Accepting the wrong tactics and to some extent the philosophy had been echoed by other ex-Naxal leaders like Kanu Sanyal [allegedly committed suicide]. Charu Mazumdar’s annihilation line led them to nowhere. Probably, that provided them the lessons to couple Guevara’s foco theory with Mao’s protracted people’s war a model more or less successfully applied at Bastar-Abujhmaad.

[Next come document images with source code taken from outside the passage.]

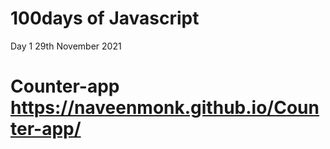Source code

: # 100days of Javascript
Day 1 29th November 2021
# Counter-app https://naveenmonk.github.io/Counter-app/

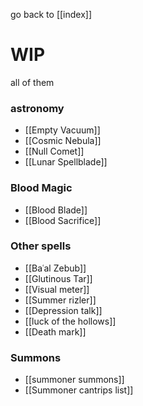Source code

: go back to [[index]]

# WIP
all of them

### astronomy
- [[Empty Vacuum]]
- [[Cosmic Nebula]]
- [[Null Comet]]
- [[Lunar Spellblade]]

### Blood Magic
- [[Blood Blade]]
- [[Blood Sacrifice]]

### Other spells
- [[Baʿal Zebub]]
- [[Glutinous Tar]]
- [[Visual meter]]
- [[Summer rizler]]
- [[Depression talk]]
- [[luck of the hollows]]
- [[Death mark]]

### Summons

- [[summoner summons]]
- [[Summoner cantrips list]]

Undoubtedly, as Hobsbawm says that the political impact of Marxism is the most significant achievement of Dr Marx from the point of view of history; at least insofar as the guerrilla movements are concerned. On the other end, the concept of a nation-state which emerged from Westphalia holds itself intact till date and at least as immediately foreseeable future is concerned, doesn’t seem to be affected by the onslaught of the guerrilla battle-zones. Marx cheers for the Paris Commune, Mao doesn’t believe that revolution could be peaceful and effected at leisure, while Rajanna innovates with the ammunitions and targets the administration.
The counter-insurgent firmly holds the gun and deservedly so. In the process, he fires at Rajni, Rajanna and Sonu. He keeps a strict vigil on the cities. He gathers intelligence and plants moles. He aims and shoots. Does he have any other alternative?
By Uddipan Mukherjee
(The author is an IOFS [Admin] Officer working under OFB, Ministry of Defence, Government of India. Any opinion expressed in this article is exclusively that of the author and in no way reflects the official position of the Government of India.)